The next day we set off at eight and avoided the traffic by following the bike path out of Santander, which was of good quality, if a little wiggly. It was mostly really well signposted and where signage was a bit thin, the route was pretty obvious. Be on the lookout for the rather clever pontoon bridge that takes you simultaneously over the Ría de Boó and under the motorway. The pontoon access ramp is at what3words///airports.payout.full.

Once across the river the route is pretty simple and straightforward, passing through some gorgeous villages and through bucolic countryside.

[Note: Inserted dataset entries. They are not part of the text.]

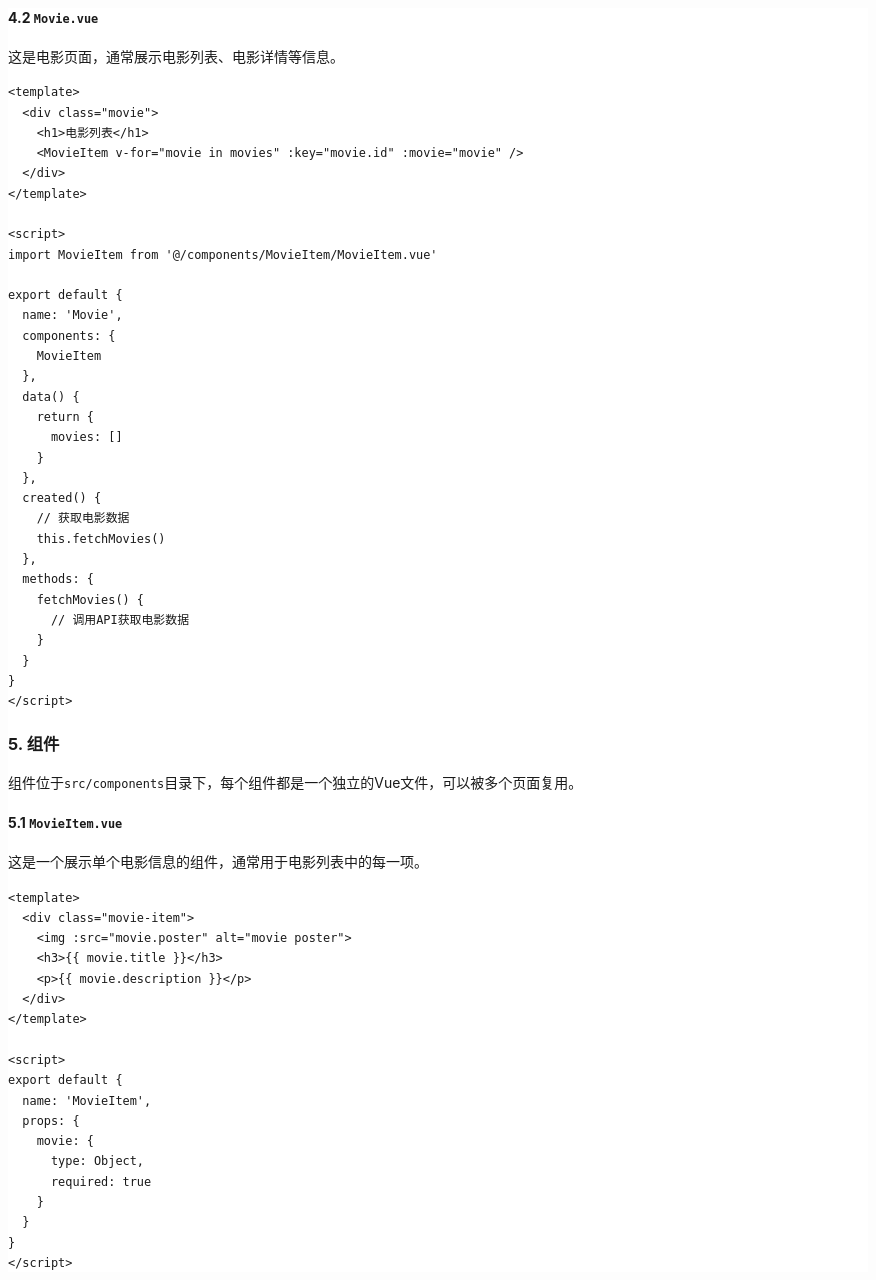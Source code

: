 #### 4.2 `Movie.vue`
这是电影页面，通常展示电影列表、电影详情等信息。

```vue
<template>
  <div class="movie">
    <h1>电影列表</h1>
    <MovieItem v-for="movie in movies" :key="movie.id" :movie="movie" />
  </div>
</template>

<script>
import MovieItem from '@/components/MovieItem/MovieItem.vue'

export default {
  name: 'Movie',
  components: {
    MovieItem
  },
  data() {
    return {
      movies: []
    }
  },
  created() {
    // 获取电影数据
    this.fetchMovies()
  },
  methods: {
    fetchMovies() {
      // 调用API获取电影数据
    }
  }
}
</script>
```

### 5. 组件
组件位于`src/components`目录下，每个组件都是一个独立的Vue文件，可以被多个页面复用。

#### 5.1 `MovieItem.vue`
这是一个展示单个电影信息的组件，通常用于电影列表中的每一项。

```vue
<template>
  <div class="movie-item">
    <img :src="movie.poster" alt="movie poster">
    <h3>{{ movie.title }}</h3>
    <p>{{ movie.description }}</p>
  </div>
</template>

<script>
export default {
  name: 'MovieItem',
  props: {
    movie: {
      type: Object,
      required: true
    }
  }
}
</script>
```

At Obregón you pick up the Via Verde del Pas, which takes you to Sarón, Pomaluengo, and Puente Viesgo, where you turn right to go up and over a short but testing pass and then down to the Rio Besaya, where the real work of the day begins.

Gently rising at first, the N611 leads relentlessly upwards, through a narrowish tree-lined gorge and then out onto the open hillside with the motorway clearly visible higher up to the right. This climb is relentless: the start of the crawler lane is a bit of an indicator and there are a couple of soul-destroying ramps along the way. Patience is rewarded, however and arrival at Cañeda signals the end of the beginning, with Reinosa just beyond.


At this point we ditched our bags at the Hotel San Roque and headed wearily along to the source of the River Ebro at Fontibre: an extra 10km there and back but it has to be done to keep it honest. Overall a tough day in the saddle but now we’re ready to start the tour proper.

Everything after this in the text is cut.